Otto me guiñó un ojo. Cuando Ántonia se alejó cabalgando, me dijo:
—Le has dado el primer golpe en la cabeza, ¿verdad? Menos mal.
Colgamos la serpiente del molino de viento, y cuando entré en la cocina encontré a Ántonia en medio de la pieza, contando la historia con abundancia de adornos.

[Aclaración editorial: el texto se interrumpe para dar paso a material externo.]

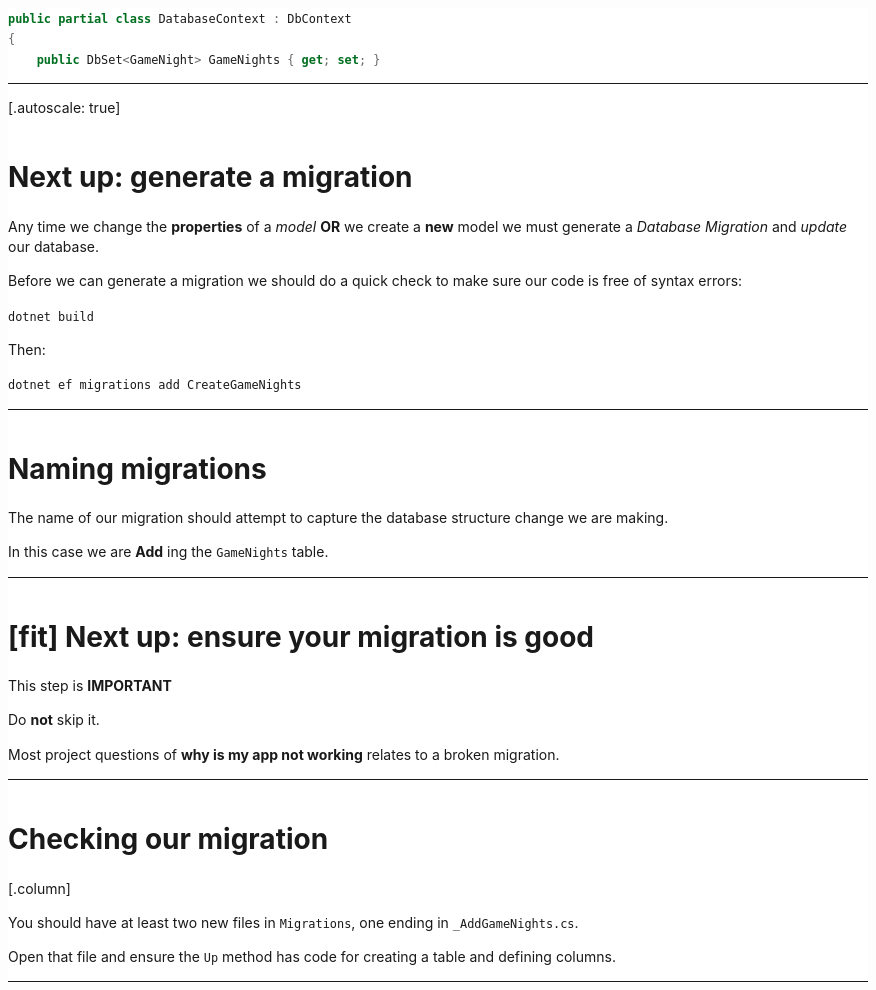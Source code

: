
 ```csharp
public partial class DatabaseContext : DbContext
{
    public DbSet<GameNight> GameNights { get; set; }
```

---

[.autoscale: true]

# Next up: generate a migration

Any time we change the **properties** of a _model_ **OR** we create a **new** model we must generate a _Database Migration_ and _update_ our database.

Before we can generate a migration we should do a quick check to make sure our code is free of syntax errors:

```shell
dotnet build
```

Then:

```shell
dotnet ef migrations add CreateGameNights
```

---

# Naming migrations

The name of our migration should attempt to capture the database structure change we are making.

In this case we are **Add** ing the `GameNights` table.

---

# [fit] Next up: ensure your migration is good

This step is **IMPORTANT**

Do **not** skip it.

Most project questions of **why is my app not working** relates to a broken migration.

---

# Checking our migration

[.column]

You should have at least two new files in `Migrations`, one ending in `_AddGameNights.cs`.

Open that file and ensure the `Up` method has code for creating a table and defining columns.

---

Experiencias posteriores con serpientes de cascabel me enseñaron que las circunstancias de mi primer encuentro habían sido afortunadas. Mi gran serpiente era vieja y había llevado una vida demasiado cómoda; no le quedaban fuerzas para resistirse. Seguramente hacía años que vivía allí, desayunando un rollizo perro de las praderas siempre que le apetecía, en un hogar resguardado, puede que incluso un lecho de plumas de lechuza, y había olvidado que el mundo no reconoce el derecho a la vida de las serpientes de cascabel. Un niño no habría sido rival para una serpiente de su tamaño de haberse producido una lucha. Así que, en realidad, fue un simulacro de aventura; el azar había puesto la presa a mi alcance, como seguramente les había ocurrido a muchos de los que mataban dragones. El ruso Peter me había proporcionado una arma adecuada, la serpiente era vieja y perezosa, y yo tenía a Ántonia a mi lado como testigo y admiradora.
La serpiente colgó de la valla de nuestro corral varios días; algunos de nuestros vecinos vinieron a verla y convinieron en que era la mayor serpiente de cascabel que se había matado en los contornos. Aquello bastó para Ántonia. A partir de entonces me tuvo en mayor estima y nunca más volvió a adoptar un tono desdeñoso conmigo. Había matado a una serpiente gigantesca; me había convertido en todo un hombre.